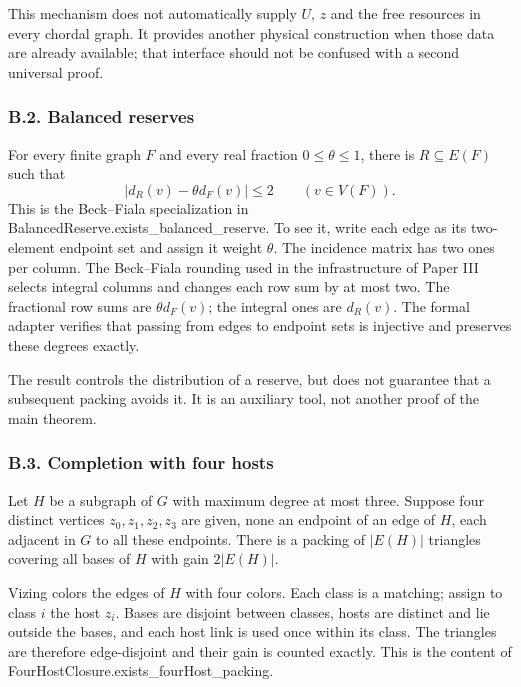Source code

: \documentclass[english,11pt,a4paper]{article}
\newcounter{none}
\begin{document}
This mechanism does not automatically supply \(U\), \(z\) and the free resources in every chordal graph. It provides another physical construction when those data are already available; that interface should not be confused with a second universal proof.

\subsubsection{B.2. Balanced reserves}\label{b.2.-balanced-reserves}

For every finite graph \(F\) and every real fraction \(0\le\theta\le1\), there is \(R\subseteq E(F)\) such that \[
|d_R(v)-\theta d_F(v)|\le2\qquad(v\in V(F)).
\tag{B.4}
\] This is the Beck--Fiala specialization in {\ttfamily\small BalancedRese\discretionary{\hbox{\ensuremath{\hookrightarrow}}}{}{}rve.\discretionary{\hbox{\ensuremath{\hookrightarrow}}}{}{}exists\_\discretionary{\hbox{\ensuremath{\hookrightarrow}}}{}{}balanced\_\discretionary{\hbox{\ensuremath{\hookrightarrow}}}{}{}reserve}. To see it, write each edge as its two-element endpoint set and assign it weight \(\theta\). The incidence matrix has two ones per column. The Beck--Fiala rounding used in the infrastructure of Paper III selects integral columns and changes each row sum by at most two. The fractional row sums are \(\theta d_F(v)\); the integral ones are \(d_R(v)\). The formal adapter verifies that passing from edges to endpoint sets is injective and preserves these degrees exactly.

The result controls the distribution of a reserve, but does not guarantee that a subsequent packing avoids it. It is an auxiliary tool, not another proof of the main theorem.

\subsubsection{B.3. Completion with four hosts}\label{b.3.-completion-with-four-hosts}

Let \(H\) be a subgraph of \(G\) with maximum degree at most three. Suppose four distinct vertices \(z_0,z_1,z_2,z_3\) are given, none an endpoint of an edge of \(H\), each adjacent in \(G\) to all these endpoints. There is a packing of \(|E(H)|\) triangles covering all bases of \(H\) with gain \(2|E(H)|\).

Vizing colors the edges of \(H\) with four colors. Each class is a matching; assign to class \(i\) the host \(z_i\). Bases are disjoint between classes, hosts are distinct and lie outside the bases, and each host link is used once within its class. The triangles are therefore edge-disjoint and their gain is counted exactly. This is the content of {\ttfamily\small FourHostClos\discretionary{\hbox{\ensuremath{\hookrightarrow}}}{}{}ure.\discretionary{\hbox{\ensuremath{\hookrightarrow}}}{}{}exists\_\discretionary{\hbox{\ensuremath{\hookrightarrow}}}{}{}fourHost\_\discretionary{\hbox{\ensuremath{\hookrightarrow}}}{}{}packing}.
\end{document}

::::::

### WHAT NEEDS TO BE DONE
All of the data should be returned word for word, with each picture left out.

### SOLVED PROBLEM
Source code

: \documentclass[english,11pt,a4paper]{article}
\newcounter{none}
\begin{document}
This mechanism does not automatically supply \(U\), \(z\) and the free resources in every chordal graph. It provides another physical construction when those data are already available; that interface should not be confused with a second universal proof.

\subsubsection{B.2. Balanced reserves}\label{b.2.-balanced-reserves}

For every finite graph \(F\) and every real fraction \(0\le\theta\le1\), there is \(R\subseteq E(F)\) such that \[
|d_R(v)-\theta d_F(v)|\le2\qquad(v\in V(F)).
\tag{B.4}
\] This is the Beck--Fiala specialization in {\ttfamily\small BalancedRese\discretionary{\hbox{\ensuremath{\hookrightarrow}}}{}{}rve.\discretionary{\hbox{\ensuremath{\hookrightarrow}}}{}{}exists\_\discretionary{\hbox{\ensuremath{\hookrightarrow}}}{}{}balanced\_\discretionary{\hbox{\ensuremath{\hookrightarrow}}}{}{}reserve}. To see it, write each edge as its two-element endpoint set and assign it weight \(\theta\). The incidence matrix has two ones per column. The Beck--Fiala rounding used in the infrastructure of Paper III selects integral columns and changes each row sum by at most two. The fractional row sums are \(\theta d_F(v)\); the integral ones are \(d_R(v)\). The formal adapter verifies that passing from edges to endpoint sets is injective and preserves these degrees exactly.

The result controls the distribution of a reserve, but does not guarantee that a subsequent packing avoids it. It is an auxiliary tool, not another proof of the main theorem.

\subsubsection{B.3. Completion with four hosts}\label{b.3.-completion-with-four-hosts}

Let \(H\) be a subgraph of \(G\) with maximum degree at most three. Suppose four distinct vertices \(z_0,z_1,z_2,z_3\) are given, none an endpoint of an edge of \(H\), each adjacent in \(G\) to all these endpoints. There is a packing of \(|E(H)|\) triangles covering all bases of \(H\) with gain \(2|E(H)|\).

Vizing colors the edges of \(H\) with four colors. Each class is a matching; assign to class \(i\) the host \(z_i\). Bases are disjoint between classes, hosts are distinct and lie outside the bases, and each host link is used once within its class. The triangles are therefore edge-disjoint and their gain is counted exactly. This is the content of {\ttfamily\small FourHostClos\discretionary{\hbox{\ensuremath{\hookrightarrow}}}{}{}ure.\discretionary{\hbox{\ensuremath{\hookrightarrow}}}{}{}exists\_\discretionary{\hbox{\ensuremath{\hookrightarrow}}}{}{}fourHost\_\discretionary{\hbox{\ensuremath{\hookrightarrow}}}{}{}packing}.
\end{document}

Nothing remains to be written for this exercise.